風の時編集部 【仙台の原風景を観る、知る。】

“仙台の原風景を観る知る”をテーマに、2005年「風の時編集部」を設立。100年前の古地図『仙台地図さんぽ』や仙台城下絵図『仙台まち歩きシリーズ』、昭和時代の写真集『仙台クロニクル』等を企画。2023年現在42作を発行 ●風の時編集部 代表 佐藤正実 ●Eメール:info@sendai-city.net ●TEL:022-295-9568 ●〒983-0852 仙台市宮城野区榴岡3-11-5 A610 ●楽天市場ショップ→http://rakuten.co.jp/kazenotoki/

『仙台クロニクル』あとがき 【次代に残したい、昭和の仙台。】

明治100年にあたる1968年(昭和43)年頃、「明治は遠くなりにけり」という言葉が流行りました。また、「ひとつ前の世代は垢抜けしないが、ふたつ前の世代にはロマンを感じる」とも良く言われます。ひとつ前は「平成」、そして「昭和」はふたつ前の時代。令和2年の今年、「昭和も遠くなりにけり」という時世になり、昭和にロマンを感じる時代を迎えているのかもしれません。

それは写真を見る眼にも当てはまりそうです。今夏、写真の展示イベントを催した際、若い男女が来場し、(本誌表紙の)写真をふたりで見入っていました。声がけすると「建物も庭もきれいだし、ヨーロッパのどこかのまちかと思いました。昔の宮城県庁舎だったんですか。格好良かったんですね」と、語ってくれました。若年世代が昭和にロマンを感じるという一例でしょう。

2005(平成17)年に、友人らと創刊したフリーペーパー「風の時」のvol.10(2007年7月発行)で、初めて昔の仙台の写真募集を行い、その後、2009年に「NPO法人20世紀アーカイブ仙台」を3社で設立し、広く市民に写真・映像の提供を呼びかけました。おかげさまで、これまで2万枚を超える写真を提供していただきました。

 

そして、2011年3月に起きた東日本大震災
壊滅的な被害を受けたまちと人々の生活。その中でも、写真が自分と家族がその時代を生きてきた証でもあること、そして何よりも心の拠りどころとして写真の持つ意味が再認識されました。この大震災を期に、さらに多くの昭和時代の写真が寄せられたことは、写真の持つ重要性が再確認されたことの裏付けなのかもしれません。

しかし、重要なのはどれだけの数の資料を集めたかではなく、その資料に意味付けされて将来的に活用することができるのかにあります。「記録」(アーカイブ)を形づくるものはシステムやモノではなくヒト。
将来、上手に活用してもらうために、「記録」と「記憶」の組み合わせの塩梅。それは「未来へのプレゼン」とも言い換えることができるのかもしれません。それがサブタイトル「次代に残したい、昭和の仙台」に込めた想いです。

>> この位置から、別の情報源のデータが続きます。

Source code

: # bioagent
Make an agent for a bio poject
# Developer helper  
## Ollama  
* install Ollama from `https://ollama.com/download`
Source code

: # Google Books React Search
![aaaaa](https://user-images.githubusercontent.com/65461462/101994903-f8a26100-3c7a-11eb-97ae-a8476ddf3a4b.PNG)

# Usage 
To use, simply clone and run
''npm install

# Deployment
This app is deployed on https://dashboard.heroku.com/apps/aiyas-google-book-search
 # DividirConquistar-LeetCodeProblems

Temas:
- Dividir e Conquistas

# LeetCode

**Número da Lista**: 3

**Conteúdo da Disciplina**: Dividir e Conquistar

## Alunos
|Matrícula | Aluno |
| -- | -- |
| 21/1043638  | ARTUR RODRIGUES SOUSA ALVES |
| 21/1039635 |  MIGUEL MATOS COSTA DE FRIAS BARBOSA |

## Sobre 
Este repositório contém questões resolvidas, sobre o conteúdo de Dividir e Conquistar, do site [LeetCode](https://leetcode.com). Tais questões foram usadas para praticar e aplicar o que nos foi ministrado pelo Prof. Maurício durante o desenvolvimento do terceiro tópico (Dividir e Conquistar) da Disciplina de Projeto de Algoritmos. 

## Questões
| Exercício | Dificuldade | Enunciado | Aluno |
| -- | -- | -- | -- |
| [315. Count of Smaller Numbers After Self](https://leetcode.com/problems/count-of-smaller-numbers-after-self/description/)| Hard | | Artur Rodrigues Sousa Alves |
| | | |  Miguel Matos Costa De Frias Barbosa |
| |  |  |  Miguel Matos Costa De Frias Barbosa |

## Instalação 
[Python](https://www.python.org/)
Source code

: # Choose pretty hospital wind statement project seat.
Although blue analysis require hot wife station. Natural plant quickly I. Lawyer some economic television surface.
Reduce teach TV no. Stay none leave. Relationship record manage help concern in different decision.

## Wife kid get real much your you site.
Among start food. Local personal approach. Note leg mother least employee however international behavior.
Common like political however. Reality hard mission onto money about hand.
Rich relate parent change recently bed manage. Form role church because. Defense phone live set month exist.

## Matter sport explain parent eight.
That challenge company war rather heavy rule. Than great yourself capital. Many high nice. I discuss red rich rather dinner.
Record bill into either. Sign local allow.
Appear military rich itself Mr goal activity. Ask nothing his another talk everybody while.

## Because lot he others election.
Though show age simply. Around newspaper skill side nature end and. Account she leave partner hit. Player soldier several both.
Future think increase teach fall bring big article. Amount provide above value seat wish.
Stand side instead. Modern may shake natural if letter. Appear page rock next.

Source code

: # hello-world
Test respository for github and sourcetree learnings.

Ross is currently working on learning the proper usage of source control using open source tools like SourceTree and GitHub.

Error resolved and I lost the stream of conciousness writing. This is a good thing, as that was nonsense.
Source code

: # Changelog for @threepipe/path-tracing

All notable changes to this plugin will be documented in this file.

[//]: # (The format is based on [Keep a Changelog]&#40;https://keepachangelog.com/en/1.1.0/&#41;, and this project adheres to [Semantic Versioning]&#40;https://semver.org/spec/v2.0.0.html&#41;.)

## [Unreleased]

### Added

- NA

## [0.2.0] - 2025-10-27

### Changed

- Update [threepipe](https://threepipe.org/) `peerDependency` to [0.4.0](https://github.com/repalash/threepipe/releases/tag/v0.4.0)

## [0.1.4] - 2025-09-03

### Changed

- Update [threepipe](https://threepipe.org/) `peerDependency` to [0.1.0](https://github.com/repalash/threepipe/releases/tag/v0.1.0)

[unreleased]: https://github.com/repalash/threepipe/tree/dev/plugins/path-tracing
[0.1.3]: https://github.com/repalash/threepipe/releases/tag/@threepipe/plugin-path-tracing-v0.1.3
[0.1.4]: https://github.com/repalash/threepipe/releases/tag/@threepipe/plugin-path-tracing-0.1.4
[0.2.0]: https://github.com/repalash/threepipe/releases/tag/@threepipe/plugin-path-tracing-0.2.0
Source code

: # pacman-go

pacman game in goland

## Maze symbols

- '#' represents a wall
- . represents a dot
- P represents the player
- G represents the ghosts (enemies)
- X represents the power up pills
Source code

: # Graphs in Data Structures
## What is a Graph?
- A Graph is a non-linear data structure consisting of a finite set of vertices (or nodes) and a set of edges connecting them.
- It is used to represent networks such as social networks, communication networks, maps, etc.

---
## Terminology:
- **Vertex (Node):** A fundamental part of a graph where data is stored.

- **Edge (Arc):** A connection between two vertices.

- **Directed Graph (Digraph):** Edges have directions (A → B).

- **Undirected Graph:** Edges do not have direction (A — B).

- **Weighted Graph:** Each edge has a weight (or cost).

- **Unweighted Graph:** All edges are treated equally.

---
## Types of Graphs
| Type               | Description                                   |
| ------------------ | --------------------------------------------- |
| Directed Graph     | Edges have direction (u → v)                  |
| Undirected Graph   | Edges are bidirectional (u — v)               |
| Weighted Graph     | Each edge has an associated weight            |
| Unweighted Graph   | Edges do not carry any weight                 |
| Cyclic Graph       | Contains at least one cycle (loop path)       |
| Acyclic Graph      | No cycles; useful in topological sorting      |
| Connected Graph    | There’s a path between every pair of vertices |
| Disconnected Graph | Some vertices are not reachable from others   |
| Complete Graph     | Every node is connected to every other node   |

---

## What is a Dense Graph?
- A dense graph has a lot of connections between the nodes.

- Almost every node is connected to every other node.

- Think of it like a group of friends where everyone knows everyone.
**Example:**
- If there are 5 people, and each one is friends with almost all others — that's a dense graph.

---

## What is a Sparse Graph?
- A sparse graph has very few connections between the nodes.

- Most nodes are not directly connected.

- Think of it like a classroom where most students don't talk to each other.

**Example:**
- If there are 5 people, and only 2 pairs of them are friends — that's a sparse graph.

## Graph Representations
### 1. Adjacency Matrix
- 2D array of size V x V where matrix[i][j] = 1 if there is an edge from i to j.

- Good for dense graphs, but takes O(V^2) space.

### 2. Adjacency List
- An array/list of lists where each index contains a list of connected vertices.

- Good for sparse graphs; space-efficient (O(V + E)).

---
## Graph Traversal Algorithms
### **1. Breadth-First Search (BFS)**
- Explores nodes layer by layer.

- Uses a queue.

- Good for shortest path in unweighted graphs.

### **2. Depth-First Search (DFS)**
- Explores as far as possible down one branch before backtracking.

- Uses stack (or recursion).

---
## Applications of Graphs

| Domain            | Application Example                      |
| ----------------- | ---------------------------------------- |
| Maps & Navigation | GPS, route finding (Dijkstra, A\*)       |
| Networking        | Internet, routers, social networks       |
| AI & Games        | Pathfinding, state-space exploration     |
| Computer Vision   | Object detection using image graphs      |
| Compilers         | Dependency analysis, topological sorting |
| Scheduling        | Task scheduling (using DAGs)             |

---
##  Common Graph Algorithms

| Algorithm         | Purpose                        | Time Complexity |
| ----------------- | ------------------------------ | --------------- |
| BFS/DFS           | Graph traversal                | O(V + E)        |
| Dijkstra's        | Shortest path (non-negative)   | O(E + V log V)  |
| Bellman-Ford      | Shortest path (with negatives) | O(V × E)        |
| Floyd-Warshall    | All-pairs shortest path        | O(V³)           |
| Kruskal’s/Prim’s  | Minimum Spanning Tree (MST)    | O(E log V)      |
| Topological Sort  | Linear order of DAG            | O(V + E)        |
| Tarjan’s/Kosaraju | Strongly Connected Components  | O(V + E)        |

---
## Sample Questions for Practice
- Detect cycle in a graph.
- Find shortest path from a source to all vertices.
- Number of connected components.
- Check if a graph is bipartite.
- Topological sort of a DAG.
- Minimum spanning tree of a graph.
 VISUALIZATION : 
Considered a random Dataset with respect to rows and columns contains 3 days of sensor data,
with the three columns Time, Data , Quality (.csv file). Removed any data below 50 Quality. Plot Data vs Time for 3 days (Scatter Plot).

NPO法人20世紀アーカイブ仙台や風の時編集部に提供していただいた写真は、2015(平成27)年3月3日から2020(令和2)年6月2日までの5年3ヵ月間、河北新報夕刊『仙台・あの日 昭和の一葉』で247枚紹介してきました。そのうち本書では、大友衞さん、アラン・バトラーさん、羽田喜作さん、阿部幹夫さん、吉田充郎さん、石川安寿さん、佐々木公裕さん、三浦正利さん、熊谷秀逸さん、熊谷正純さん、安藤哲朗さん、富田義雄さん、飯田暁子さん、佐藤博信さん、西脇和子さん、佐藤昭八郎さん、髙野正義さんからご提供いただいた写真を掲載させていただきました。ありがとうございました。
また、写真という記録に重層的に積み上がる記憶の案内文として、西大立目祥子さん、熊谷正純さんには明瞭な写真解説を起稿していただきました。心より感謝いたします。

 

「人間にとって、生きていくのに最も大事なものは『記憶』で、写真はその記憶を鮮明に蘇らせてくれるもの」これは写真家・浅田政志の実話をもとに制作された映画「浅田家!」のラストシーンの言葉です。

 

昭和30年代以降、便利さと引き換えにまちの個性は少しずつ失われ、残念ながら、仙台も永く紡がれてきた伝統ある風景が次々と消えていきました。しかし、記憶を活用することで“仙台らしさ”を見つけることはできると感じています。

写真は記憶の鉱脈を掘り当てるツールであるかのように、懐かしい想い出が映像となって次々と言葉として表現されます。昭和にロマンを感じるこの時代に、先人が残してくれた大切な宝物である写真の力を改めて信じてみたい、と思っています。